Richardson and Son Boat Building was designated as a Provincial Historic Site for its heritage value as one of the last vestiges of the historic boat building industry in New Brunswick. Boat building played a huge role in both the cultural and economic development of the province. In the 19th century, New Brunswick was a major world producer of ships. Shipbuilding and related industries developed throughout coastal areas, but Richardson and Son Boat Building is thought to be the only original surviving boat shop from the 19th century in New Brunswick.

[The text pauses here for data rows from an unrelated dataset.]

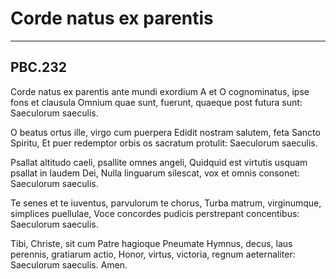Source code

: # Corde natus ex parentis

***

## PBC.232

Corde natus ex parentis ante mundi exordium
A et O cognominatus, ipse fons et clausula
Omnium quae sunt, fuerunt, quaeque post futura sunt:
Saeculorum saeculis.

O beatus ortus ille, virgo cum puerpera
Edidit nostram salutem, feta Sancto Spiritu,
Et puer redemptor orbis os sacratum protulit:
Saeculorum saeculis.

Psallat altitudo caeli, psallite omnes angeli,
Quidquid est virtutis usquam psallat in laudem Dei,
Nulla linguarum silescat, vox et omnis consonet:
Saeculorum saeculis.

Te senes et te iuventus, parvulorum te chorus,
Turba matrum, virginumque, simplices puellulae,
Voce concordes pudicis perstrepant concentibus:
Saeculorum saeculis.

Tibi, Christe, sit cum Patre hagioque Pneumate
Hymnus, decus, laus perennis, gratiarum actio,
Honor, virtus, victoria, regnum aeternaliter:
Saeculorum saeculis. Amen.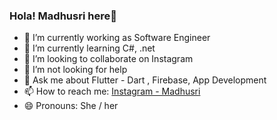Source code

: ### Hola! Madhusri here👋

- 🔭 I’m currently working as Software Engineer
- 🌱 I’m currently learning C#, .net
- 👯 I’m looking to collaborate on Instagram
- 🤔 I’m not looking for help 
- 💬 Ask me about Flutter - Dart , Firebase, App Development
- 📫 How to reach me: [Instagram - Madhusri](https://www.instagram.com/_innocent._doll._/)
- 😄 Pronouns: She / her
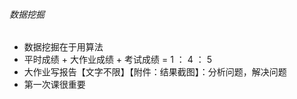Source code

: ###### 数据挖掘

- 数据挖掘在于用算法
- 平时成绩 + 大作业成绩 + 考试成绩 = 1 ： 4 ： 5
- 大作业写报告【文字不限】【附件：结果截图】：分析问题，解决问题
- 第一次课很重要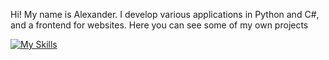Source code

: Hi! My name is Alexander. I develop various applications in Python and C#, and a frontend for websites. Here you can see some of my own projects

[![My Skills](https://skillicons.dev/icons?i=cs,cpp,py,dotnet,mysql,html,css,git,visualstudio&perline=4)](https://skillicons.dev)
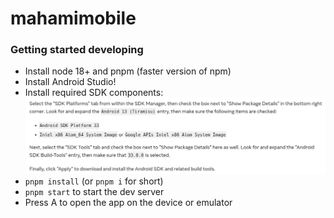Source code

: # mahamimobile

### Getting started developing

- Install node 18+ and pnpm (faster version of npm)
- Install Android Studio!
- Install required SDK components: ![screenshot of React Native docs](image.png)
- `pnpm install` (or `pnpm i` for short)
- `pnpm start` to start the dev server
- Press A to open the app on the device or emulator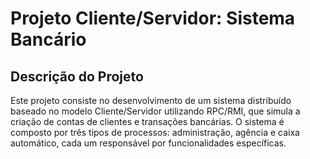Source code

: # Projeto Cliente/Servidor: Sistema Bancário

## Descrição do Projeto

Este projeto consiste no desenvolvimento de um sistema distribuído baseado no modelo Cliente/Servidor utilizando RPC/RMI, que simula a criação de contas de clientes e transações bancárias. O sistema é composto por três tipos de processos: administração, agência e caixa automático, cada um responsável por funcionalidades específicas.
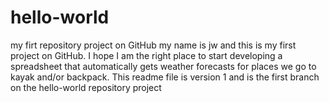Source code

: # hello-world
my firt repository project on GitHub
my name is jw and this is my first project on GitHub.  I hope I am the right place to start developing a spreadsheet that automatically gets weather forecasts for places we go to kayak and/or backpack.
This readme file is version 1 and is the first branch on the hello-world repository project
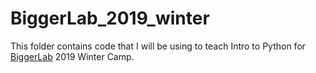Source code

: # BiggerLab_2019_winter

This folder contains code that I will be using to teach Intro to Python for <a href="http://www.biggerlab.com/">BiggerLab</a> 2019 Winter Camp.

There is heritage value in that Richardson and Son Boat Building is said to have been the best known boat building firm in the Maritime Provinces for many decades. Beginning in the 1850's when Thomas Richardson built a small boat shop until the 1960's, five generations of the Richardson family constructed boats on this site. While initially they met the needs of the local herring/sardine fishery, eventually customers ranged from large corporations such as Connors Brothers, to weir fishermen, and later pleasure craft and yacht enthusiasts in the Maritimes and New England. This provided livelihood not only for the Richardson family, but for workers from nearby communities and the mainland. A collection of boat samples, equipment and other artefacts relating to this industry is on site.

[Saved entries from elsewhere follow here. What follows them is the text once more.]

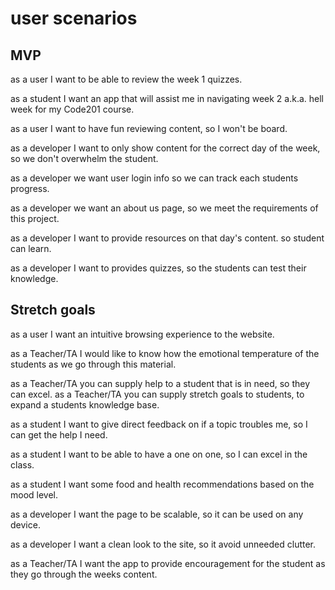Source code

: # user scenarios

## MVP
as a user I want to be able to review the week 1 quizzes.

as a student I want an app that will assist me in navigating week 2 a.k.a. hell week for my Code201 course.

as a user I want to have fun reviewing content, so I won't be board.

as a developer I want to only show content for the correct day of the week, so we don't overwhelm the student.

as a developer we want user login info so we can track each students progress.

as a developer we want an about us page, so we meet the requirements of this project.

as a developer I want to provide resources on that day's content. so student can learn.

as a developer I want to provides quizzes, so the students can test their knowledge.


## Stretch goals
as a user I want an intuitive browsing experience to the website.

as a Teacher/TA I would like to know how the emotional temperature of the students as we go through this material.

as a Teacher/TA you can supply help to a student that is in need, so they can excel.
as a Teacher/TA you can supply stretch goals to students, to expand a students knowledge base.

as a student I want to give direct feedback on if a topic troubles me, so I can get the help I need.

as a student I want to be able to have a one on one, so I can excel in the class.

as a student I want some food and health recommendations based on the mood level.

as a developer I want the page to be scalable, so it can be used on any device.

as a developer I want a clean look to the site, so it avoid unneeded clutter.

as a Teacher/TA I want the app to provide encouragement for the student as they go through the weeks content.
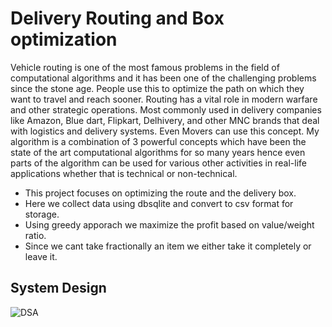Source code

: # Delivery Routing and Box optimization

Vehicle routing is one of the most famous problems in the field of computational algorithms and it has been one of the challenging problems since the stone age. People use this to optimize the path on which they want to travel and reach sooner. Routing has a vital role in modern warfare and other strategic operations. Most commonly used in delivery companies like Amazon, Blue dart, Flipkart, Delhivery, and other MNC brands that deal with logistics and delivery systems. Even Movers can use this concept. My algorithm is a combination of 3 powerful concepts which have been the state of the art computational algorithms for so many years hence even parts of the algorithm can be used for various other activities in real-life applications whether that is technical or non-technical.

- This project focuses on optimizing the route and the delivery box.
- Here we collect data using dbsqlite and convert to csv format for storage.
- Using greedy apporach we maximize the profit based on value/weight ratio.
- Since we cant take fractionally an item we either take it completely or leave it.
## System Design
![DSA](https://user-images.githubusercontent.com/74369688/166103724-5f55d5b8-3989-49a6-a4b5-fe4ee18defe9.png)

The heritage value of Richardson and Son Boat Building is also embodied in the variety of styles, design and size of boats produced, and their use of new technologies of the day, from single dinghies and the “Deer Island Scale Boat" to “Pinky” schooners, many rigged and equipped to meet the specific needs of the client. Richardson’s son, George Everett Richardson (1859-1946), was the first boat builder in the area to use the half model as the basis for his boat designs. He was also the first builder in the area to use sawed timbers, which he steamed and bent into place.

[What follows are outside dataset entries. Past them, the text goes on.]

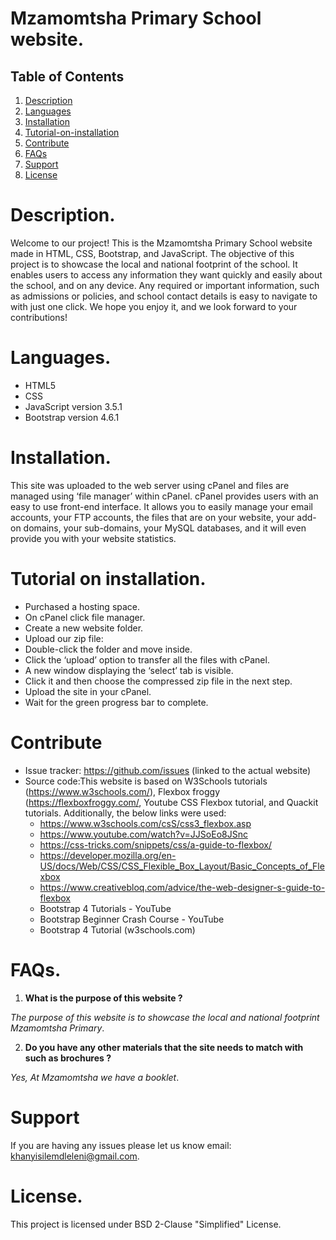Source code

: # Mzamomtsha Primary School website.
## Table of Contents
1. [Description](#Description)
2. [Languages](#Languages)
3. [Installation](#Installation)
4. [Tutorial-on-installation](#Tutorial-on-installation)
5. [Contribute](#Contribute)
6. [FAQs](#FAQs)
7. [Support](#Support)
8. [License](#License)
# Description.

Welcome to our project! This is the Mzamomtsha Primary School website made in HTML, CSS, Bootstrap, and JavaScript. The objective of this project is to showcase the local and national footprint of the school. It enables users to access any information they want quickly and easily about the school, and on any device. Any required or important information, such as admissions or policies, and school contact details is easy to navigate to with just one click. We hope you enjoy it, and we look forward to your contributions!

# Languages.
- HTML5
- CSS
- JavaScript version 3.5.1
- Bootstrap version 4.6.1

# Installation.

This site was uploaded to the web server using cPanel and files are managed using ‘file manager’ within cPanel. cPanel provides users with an easy to use front-end interface. It allows you to easily manage your email accounts, your FTP accounts, the files that are on your website, your add-on domains, your sub-domains, your MySQL databases, and it will even provide you with your website statistics.

# Tutorial on installation.

- Purchased a hosting space.
- On cPanel click file manager.
- Create a new website folder.
- Upload our zip file: 
- Double-click the folder and move inside.
- Click the ‘upload’ option to transfer all the files with cPanel.
- A new window displaying the ‘select’ tab is visible.
- Click it and then choose the compressed zip file in the next step.
- Upload the site in your cPanel.
- Wait for the green progress bar to complete.

# Contribute
- Issue tracker: https://github.com/issues (linked to the actual website)
- Source code:This website is based on W3Schools tutorials (https://www.w3schools.com/), Flexbox froggy (https://flexboxfroggy.com/, Youtube CSS Flexbox tutorial, and Quackit tutorials. Additionally, the below links were used: 
    - https://www.w3schools.com/csS/css3_flexbox.asp
    - https://www.youtube.com/watch?v=JJSoEo8JSnc
    - https://css-tricks.com/snippets/css/a-guide-to-flexbox/
    - https://developer.mozilla.org/en-US/docs/Web/CSS/CSS_Flexible_Box_Layout/Basic_Concepts_of_Flexbox
    - https://www.creativebloq.com/advice/the-web-designer-s-guide-to-flexbox
    - Bootstrap 4 Tutorials - YouTube 
    - Bootstrap Beginner Crash Course - YouTube
    - Bootstrap 4 Tutorial (w3schools.com) 

# FAQs.
1. **What is the purpose of this website ?**

 _The purpose of this website is to showcase the local
and national footprint Mzamomtsha Primary_. 

2. **Do you have any other materials that the site needs to match with such as brochures ?**

 _Yes, At Mzamomtsha we have a booklet_. 

# Support

If you are having any issues please let us know email: khanyisilemdleleni@gmail.com.

# License.

This project is licensed under BSD 2-Clause "Simplified" License.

Richardson and Son Boat Building is also recognized for its association with George Everett Richardson. George Everett Richardson, a community pillar, built a second 10.7 metre by 15.2 metre boat shop around 1880 on this site, largely digging and filling the foundation trench with rock by himself. George Everett Richardson, who had built a net boat by the age of twelve, became manager of the business and over the course of his life built over 1000 boats and yachts. He had a reputation for building fast boats, important because of the perishable nature of the cargo, and of course for the races; a common form of entertainment for fisherman and one on which wagers and pride rested.
Source: Department of Wellness, Culture and Sport, Heritage Branch - Site File #87
The character-defining elements that relate to vestiges, intrinsic values of the boat building industry and the Richardson and Son Boat Building firm and the variety boats include:
- setting on a sloping lot nestled between outcrops on the shore of a small harbour protected by outer islets;
- built heritage including the boat shop of George Everett Richardson (1880), and related small buildings;
- the collapsed boat shop of Thomas Richardson (that he rebuilt and relocated to current location after Saxby Gale of 1869);
- vestiges of structures such as wharves and slips;
- the context and spatial relationship of buildings, structures, vestiges and the landscape;
- collection of on-site boats, equipment and artefacts.